There’s clearly unplumbed material to be found on these rainy streets. Dime-store detective stories lie just to the side of more established metal tropes, which are themselves distant descendants of cheesy pulp imagery. But where the likes of Manowar and their clan chose the hypermacho sword-and-sorcery of Robert E. Howard, and seemingly every fucking death metal band in the world chose the tentaculariffic body horror of Howard Phillips Lovecraft, Spellbook are here pawing through the noir section and making it work for them. If you think it’s too far of a stretch, consider that cheap-ass detective stories used to have covers like this:
The composition comes together excellently. It hones in on the overlap between Spellbook’s established blues-and-organ proto-metal playbook and the pared down smooth-jazz scoring of pulp radio stories. By drawing on the aspects of clichéd detective tunes that best mesh with the highly blues-based metal style of the ’70s that the rest of the record apes, “Dead Detectives” ends up as a very convincing hybrid epic that swaps between the two styles as easily as turning the page on another chapter-ending cliffhanger. Crackly monologues conjure up a tale of trails gone cold and madness being the only answer left, and at each dramatic reveal, the band swells back up into gloomy, doomy goodness to emphasize.

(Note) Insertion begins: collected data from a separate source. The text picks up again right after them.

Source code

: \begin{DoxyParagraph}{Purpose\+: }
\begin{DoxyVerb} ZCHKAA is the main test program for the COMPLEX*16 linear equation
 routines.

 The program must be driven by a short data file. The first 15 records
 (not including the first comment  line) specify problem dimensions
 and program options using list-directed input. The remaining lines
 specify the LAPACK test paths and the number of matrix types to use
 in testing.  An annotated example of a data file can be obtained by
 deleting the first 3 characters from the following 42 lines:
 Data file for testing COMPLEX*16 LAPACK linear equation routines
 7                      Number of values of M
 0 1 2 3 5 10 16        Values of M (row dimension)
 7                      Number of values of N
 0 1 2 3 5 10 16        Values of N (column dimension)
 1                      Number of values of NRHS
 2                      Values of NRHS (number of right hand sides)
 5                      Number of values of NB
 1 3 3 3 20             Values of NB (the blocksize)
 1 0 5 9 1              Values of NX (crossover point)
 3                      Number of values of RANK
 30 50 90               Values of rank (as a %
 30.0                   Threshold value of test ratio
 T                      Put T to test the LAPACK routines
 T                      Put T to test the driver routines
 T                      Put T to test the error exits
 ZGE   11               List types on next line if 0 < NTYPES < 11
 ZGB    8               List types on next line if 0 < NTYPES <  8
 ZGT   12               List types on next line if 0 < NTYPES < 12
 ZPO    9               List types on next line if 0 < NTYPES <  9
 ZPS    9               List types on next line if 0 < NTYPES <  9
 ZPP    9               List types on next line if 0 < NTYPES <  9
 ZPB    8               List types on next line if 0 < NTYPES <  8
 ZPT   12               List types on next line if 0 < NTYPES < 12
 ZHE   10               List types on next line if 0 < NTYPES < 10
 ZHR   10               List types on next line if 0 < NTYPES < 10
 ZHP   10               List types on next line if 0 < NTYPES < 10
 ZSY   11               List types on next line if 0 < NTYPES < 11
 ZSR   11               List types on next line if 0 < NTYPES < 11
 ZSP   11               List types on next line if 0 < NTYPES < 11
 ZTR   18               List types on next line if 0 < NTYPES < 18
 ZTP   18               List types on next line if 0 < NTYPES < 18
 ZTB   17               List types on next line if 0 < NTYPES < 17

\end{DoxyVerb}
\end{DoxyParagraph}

Perhaps I’m a little too excited. It’s just one track, one 11-minute track that basically qualifies as a proof-of-concept EP all on its own, exploring a cross-genre territory I didn’t know existed. I can’t stop imagining an entire record this well conceived and executed, with a real story to tell. It could be the kind of evolution on King Diamond-style metal storytelling that I’ve so long hungered for. This debut hit me out of nowhere and I’m already desperate for them to pump out another record, with all the anticipation of a kid at a newsstand, waiting for my fresh copy of Black Mask Magazine. This record is stuffed to bursting with hooky, moody riffs, stuffed like a filing cabinet full of promising leads. The evidence is in: Spellbook is one scrappy little band and I’m damn happy that they caught my eye. Case closed.